SiStan ChapLee

Thursday, October 27, 2016

Changing one's religion is no child's play

Balloons to be read right to left;
see below for an English translation

Some more words on the complex issue of the Christian/Muslim relationships in Ariosto's and Tasso's long poems. In general, during the Middle Ages and the Renaissance, converts were disliked by both the followers of their 'source' religion and even by the followers of their 'target' religion: Honor was more important than statistics. To put it bluntly, could you trust people who had betrayed their God, the God of their fathers?

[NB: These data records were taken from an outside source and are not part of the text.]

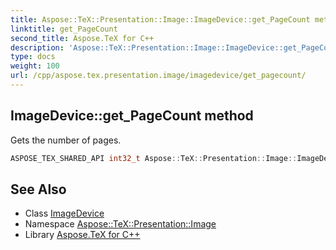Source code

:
 ```yaml
---
title: Aspose::TeX::Presentation::Image::ImageDevice::get_PageCount method
linktitle: get_PageCount
second_title: Aspose.TeX for C++
description: 'Aspose::TeX::Presentation::Image::ImageDevice::get_PageCount method. Gets the number of pages in C++.'
type: docs
weight: 100
url: /cpp/aspose.tex.presentation.image/imagedevice/get_pagecount/
---
```

## ImageDevice::get_PageCount method


Gets the number of pages.

```cpp
ASPOSE_TEX_SHARED_API int32_t Aspose::TeX::Presentation::Image::ImageDevice::get_PageCount() override
```

## See Also

* Class [ImageDevice](../)
* Namespace [Aspose::TeX::Presentation::Image](../../)
* Library [Aspose.TeX for C++](../../../)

What profit were they trying to get? -- against the troubles of being Muslims in a Christian country, or vice versa.

So, when in Orlando Furioso and Gerusalemme Liberata a noble, disinterested character changes his/her religion, especially when a Muslim knight embraces Christianity, it only happens because they chance to rediscover their older, true cultural roots (see Ruggiero, Marfisa, Clorinda) or because they experience the valor of Christians, the power of Christian faith on the field (see Samsonet, Sobrino). That's basically why -- in Orlando Furioso, canto 41 -- Brandimarte, a now Christian knight who has converted from Islam, fails in his attempt to convince King Agramante, too, to embrace the faith in Jesus by simply giving him a theoretical speech.

Anyway, always personal and carefully considered choices; no mass conversions. The greatest author of "poems of chivalry" in recent times, as it has already been mentioned, is probably the Japanese mangaka and cartoonist, Go Nagai. In his saga titled Jushin Ryger, 1989, the alien invaders are shocked when their best warrior, Dolga, reveals he will side with Terrestrials from now on:
"Are you going to betray us, Maryuo Dolga?"
"It is no treason at all: I simply opened my eyes. -- My god is not the Dragon. My god is Zenshin Argama. -- I have been deceived by [Empress] Zara, who kidnapped me when I was a child. -- The Dragon Empire and the Dragon God are my true enemies!"